Were there good aspects? Sure... kind of. It was super super easy to just throw data into the database. Need to add a field? Who cares, just add it. Need to remove a field? Who cares, just remove it -- as long as the calling code is null-safe. And it was likewise super easy to store denormalized data for fast lookups when it made sense to do so, as well as deeply-nested things and arbitrary JSON blobs synced from our CMS. And queries could be stored and manipulated as actual Python dicts instead of opaque strings, whereas you normally need an ORM or query builder to do that in SQL. And you could get the best-of-both-worlds-ish with the ODMantic framework, where you could spit out a warning (but not an error) and recover gracefully if there happened to be bad data in the database.
Basically it allows you to forego any foresight or serious design, and instead just throw shit together. Which is great for getting a prototype going really fast and giving the appearance of a highly productive team. That is, until you run out of new microservices to prototype and now you have to start adding features to existing code and fixing bugs. IMO it was completely "penny-wise and pound-foolish" with respect to developer time, but I can at least see the appeal if you're a particular type of engineer operating under a particular set of incentives.
As for using MongoDB for things it was actually meant for (writing a ton of schemaless JSON blobs really fast and figuring out reads later), I have no idea because we never used it for that and had nothing really resembling that use case.
In my company they use it to store a large number of varying sized jsons. You can create indexes to make search queries lighting fast. It's also been extremely stable.
I wasn't involved in setting it up tho, so can't say anything about how difficult it is to work with on the technical side.
I don’t know. Like any other tool, it depends on how you use it. I worked for a unicorn with presence in multiple countries and they were using Mongo as main db in multiple microservices. Around 1500 engineers. It worked fine. I’m not saying it was justified, but never had perf. issues.
We had some pretty bad performance with $lookup queries but it all magically went away after adding some indexes. I have a lot of grievances with teams that use MongoDB, but relatively few grievances with MongoDB itself along these lines.
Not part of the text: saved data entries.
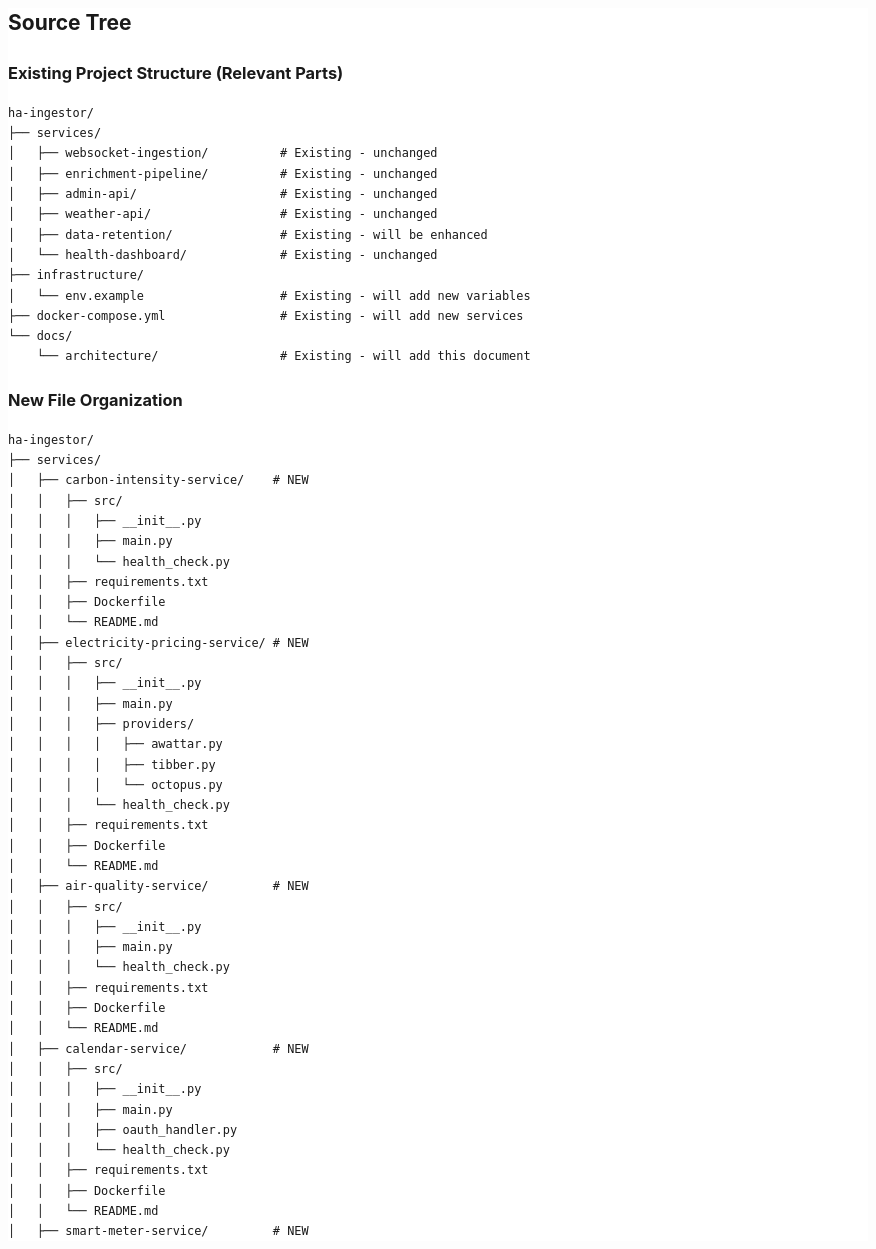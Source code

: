 ## Source Tree

### Existing Project Structure (Relevant Parts)

```
ha-ingestor/
├── services/
│   ├── websocket-ingestion/          # Existing - unchanged
│   ├── enrichment-pipeline/          # Existing - unchanged
│   ├── admin-api/                    # Existing - unchanged
│   ├── weather-api/                  # Existing - unchanged
│   ├── data-retention/               # Existing - will be enhanced
│   └── health-dashboard/             # Existing - unchanged
├── infrastructure/
│   └── env.example                   # Existing - will add new variables
├── docker-compose.yml                # Existing - will add new services
└── docs/
    └── architecture/                 # Existing - will add this document
```

### New File Organization

```
ha-ingestor/
├── services/
│   ├── carbon-intensity-service/    # NEW
│   │   ├── src/
│   │   │   ├── __init__.py
│   │   │   ├── main.py
│   │   │   └── health_check.py
│   │   ├── requirements.txt
│   │   ├── Dockerfile
│   │   └── README.md
│   ├── electricity-pricing-service/ # NEW
│   │   ├── src/
│   │   │   ├── __init__.py
│   │   │   ├── main.py
│   │   │   ├── providers/
│   │   │   │   ├── awattar.py
│   │   │   │   ├── tibber.py
│   │   │   │   └── octopus.py
│   │   │   └── health_check.py
│   │   ├── requirements.txt
│   │   ├── Dockerfile
│   │   └── README.md
│   ├── air-quality-service/         # NEW
│   │   ├── src/
│   │   │   ├── __init__.py
│   │   │   ├── main.py
│   │   │   └── health_check.py
│   │   ├── requirements.txt
│   │   ├── Dockerfile
│   │   └── README.md
│   ├── calendar-service/            # NEW
│   │   ├── src/
│   │   │   ├── __init__.py
│   │   │   ├── main.py
│   │   │   ├── oauth_handler.py
│   │   │   └── health_check.py
│   │   ├── requirements.txt
│   │   ├── Dockerfile
│   │   └── README.md
│   ├── smart-meter-service/         # NEW
```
Sometimes you cannot choose. Sometimes you are handed down some decisions already made, and reverting them may have a cost the business doesn't want to pay.
PG and Mongo will vertically scale about the same depending on your queries. They were probably using sharding with tiny instances which is dumb. Also, large documents doesn't really hurt performance with mongo, except maybe with writes, or with large array fields due to replication implication.
Yeah that's a bad idea. You should instead just create a doc for each number. Each time you add a number the entire list needs copied to disk and to each secondary, so the cost grows quickly with each write.
It's trivial to spin up a PG instance on an AF_LOCAL (Unix ___domain) socket, create the DB, populate it with schema and test data, then run your app's tests. If all the tests have different non-overlapping data then you can even share the one instance for all the tests.
Mocks for databases are extremely brittle and complicated.